If you start talking about a political campaign against an incumbent governor, chances are that people will blame you—and the speculation about your bid—for everything that goes wrong for that governor. Just ask U.S. Sen. Kay Bailey Hutchison, who apparently was being tagged by folks in the GOP for every ill suffered by the party in Austin.

Her response? She won't run for governor against Rick Perry. After a month and a half of public flirtation with the idea of a gubernatorial bid, she made her first and only official pronouncement on the matter: She's out, and does not "foresee any plans for public office except to continue" on as a U.S. senator from Texas.

Hutchison left a very narrow window for a future state bid, but you have to squint to see it and even then it might be a mirage: She said she won't be "a candidate for governor in the Republican primary of 2002 with Rick Perry." Should he stumble or decide to grab at something else in the political realm, however, she could get back in. She and her advisors are keeping close watch over what happens during the legislative session with redistricting, state finances, and with school funding formulas that have some districts in the state upset about so-called "Robin Hood" schemes that require wealthier districts to send money to poorer ones.

The announcement brought bipartisan sighs of relief. Republicans—even some who would rather have a different governor—don't want a bloody primary. Many Democrats think Hutchison would be a tougher foe in next year's general election than Perry. She does have higher name recognition and can pull some crossover votes, on the one hand. But it's hard to knock down an incumbent governor in his own primaries unless something disastrous strikes. So far, there are no disasters and so Hutchison has no rationale for a candidacy.

Another Fresh Face and Other Political Wonderments

Add another name to the list of Democrats who want to be governor. You'll need to read this twice. The name is John Worldpeace. That's the actual, legal name of a Houston lawyer. It's on the website announcing his candidacy—www.johnworldpeace.org—and it's in the legal directories showing him as a current member of the bar and all that.

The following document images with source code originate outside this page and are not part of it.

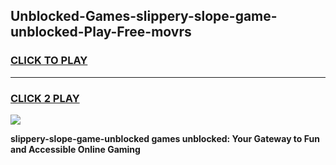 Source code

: 
## Unblocked-Games-slippery-slope-game-unblocked-Play-Free-movrs
<h3>
<a href="https://premium76.site?title=slippery-slope-game-unblocked&ref=19M">CLICK TO PLAY</a></h3>
<hr>

<h3>
<a href="https://premium76.site?title=slippery-slope-game-unblocked&ref=19M">CLICK 2 PLAY</a>
  
</h3>

<a href="https://premium76.site?title=slippery-slope-game-unblocked&ref=19M"><img src="https://clearcache.store/games.png"></a>


**slippery-slope-game-unblocked games unblocked: Your Gateway to Fun and Accessible Online Gaming**
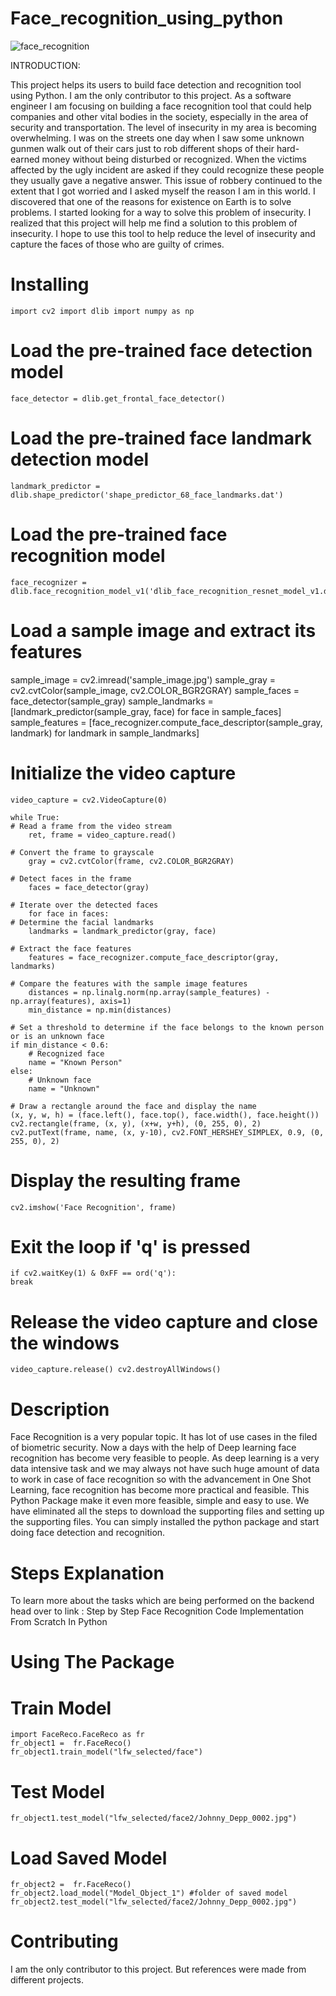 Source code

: # Face_recognition_using_python
![face_recognition](https://github.com/Robson-Ali/Face_recognition_using_python/assets/99282807/81b8c171-f510-435a-90c2-d51a4d55c17a)

INTRODUCTION:

This project helps its users to build face detection and recognition tool using Python. I am the only contributor to this project. As a software engineer I am focusing on building a face recognition tool that could help companies and other vital bodies in the society, especially in the area of security and transportation. The level of insecurity in my area is becoming overwhelming. I was on the streets one day when I saw some unknown gunmen walk out of their cars just to rob different shops of their hard-earned money without being disturbed or recognized. When the victims affected by the ugly incident are asked if they could recognize these people they usually gave a negative answer. This issue of robbery continued to the extent that I got worried and I asked myself the reason I am in this world. I discovered that one of the reasons for existence on Earth is to solve problems. I started looking for a way to solve this problem of insecurity. I realized that this project will help me find a solution to this problem of insecurity. I hope to use this tool to help reduce the level of insecurity and capture the faces of those who are guilty of crimes.

# Installing
    import cv2 import dlib import numpy as np

# Load the pre-trained face detection model
    face_detector = dlib.get_frontal_face_detector()

# Load the pre-trained face landmark detection model
    landmark_predictor = dlib.shape_predictor('shape_predictor_68_face_landmarks.dat')

# Load the pre-trained face recognition model
    face_recognizer = dlib.face_recognition_model_v1('dlib_face_recognition_resnet_model_v1.dat')

# Load a sample image and extract its features
sample_image = cv2.imread('sample_image.jpg') sample_gray = cv2.cvtColor(sample_image, cv2.COLOR_BGR2GRAY) sample_faces = face_detector(sample_gray) sample_landmarks = [landmark_predictor(sample_gray, face) for face in sample_faces] sample_features = [face_recognizer.compute_face_descriptor(sample_gray, landmark) for landmark in sample_landmarks]

# Initialize the video capture
    video_capture = cv2.VideoCapture(0)

    while True: 
    # Read a frame from the video stream 
        ret, frame = video_capture.read()

    # Convert the frame to grayscale
        gray = cv2.cvtColor(frame, cv2.COLOR_BGR2GRAY)

    # Detect faces in the frame
        faces = face_detector(gray)

    # Iterate over the detected faces
        for face in faces:
    # Determine the facial landmarks
        landmarks = landmark_predictor(gray, face)

    # Extract the face features
        features = face_recognizer.compute_face_descriptor(gray, landmarks)

    # Compare the features with the sample image features
        distances = np.linalg.norm(np.array(sample_features) - np.array(features), axis=1)
        min_distance = np.min(distances)

    # Set a threshold to determine if the face belongs to the known person or is an unknown face
    if min_distance < 0.6:
        # Recognized face
        name = "Known Person"
    else:
        # Unknown face
        name = "Unknown"

    # Draw a rectangle around the face and display the name
    (x, y, w, h) = (face.left(), face.top(), face.width(), face.height())
    cv2.rectangle(frame, (x, y), (x+w, y+h), (0, 255, 0), 2)
    cv2.putText(frame, name, (x, y-10), cv2.FONT_HERSHEY_SIMPLEX, 0.9, (0, 255, 0), 2)

# Display the resulting frame
    cv2.imshow('Face Recognition', frame)

# Exit the loop if 'q' is pressed
    if cv2.waitKey(1) & 0xFF == ord('q'):
    break
# Release the video capture and close the windows
    video_capture.release() cv2.destroyAllWindows()

# Description
Face Recognition is a very popular topic. It has lot of use cases in the filed of biometric security. Now a days with the help of Deep learning face recognition has become very feasible to people. As deep learning is a very data intensive task and we may always not have such huge amount of data to work in case of face recognition so with the advancement in One Shot Learning, face recognition has become more practical and feasible. This Python Package make it even more feasible, simple and easy to use. We have eliminated all the steps to download the supporting files and setting up the supporting files. You can simply installed the python package and start doing face detection and recognition.

# Steps Explanation
To learn more about the tasks which are being performed on the backend head over to link : Step by Step Face Recognition Code Implementation From Scratch In Python

# Using The Package
# Train Model
    import FaceReco.FaceReco as fr
    fr_object1 =  fr.FaceReco()
    fr_object1.train_model("lfw_selected/face")
# Test Model
    fr_object1.test_model("lfw_selected/face2/Johnny_Depp_0002.jpg")
# Load Saved Model
    fr_object2 =  fr.FaceReco()
    fr_object2.load_model("Model_Object_1") #folder of saved model
    fr_object2.test_model("lfw_selected/face2/Johnny_Depp_0002.jpg")
# Contributing
I am the only contributor to this project. But references were made from different projects.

Mr. Worldpeace calls himself a Blue Dog Democrat, says that means he's about 55 percent Democrat and 45 percent Republican. He broadly spells out some of his positions (pro-environment, pro-law and order, strongly in favor of rights of non-custodial parents), and makes a mention of Marty Akins, who has said he'll run for governor as a Democrat, but no mention of Tony Sanchez Jr.

• Austin consultant and former Public Utility Commissioner Al Erwin says that he is, in fact, an old friend of Land Commissioner David Dewhurst. But rumors that have him signing on to run Dewhurst's campaign for lieutenant governor are not correct. Erwin says he will be doing some work for Falcon Seaboard, Dewhurst's company, but that's the extent of it.

• The Travis County Democratic Party is holding a fundraiser later this month with an unusual draw. The money-attracting name on such an event ordinarily belongs to a politico or an entertainer or someone who can make giraffes stand on golf balls while playing the clarinet. And it's generally someone who has declared allegiance, or implied it, to the Party. This time, however, it'll be TV anchor Dan Rather headlining for the Democrats. His daughter, Robin Rather, who is being touted in Austin as a future mayoral prospect, is listed as one of the hosts. Tickets start at $150 and Democrats who give $500 or more get to go to a private reception with the anchorman. The invites say Rather will talk about "Power Shifts and Aftershocks: an insider view on politics and power."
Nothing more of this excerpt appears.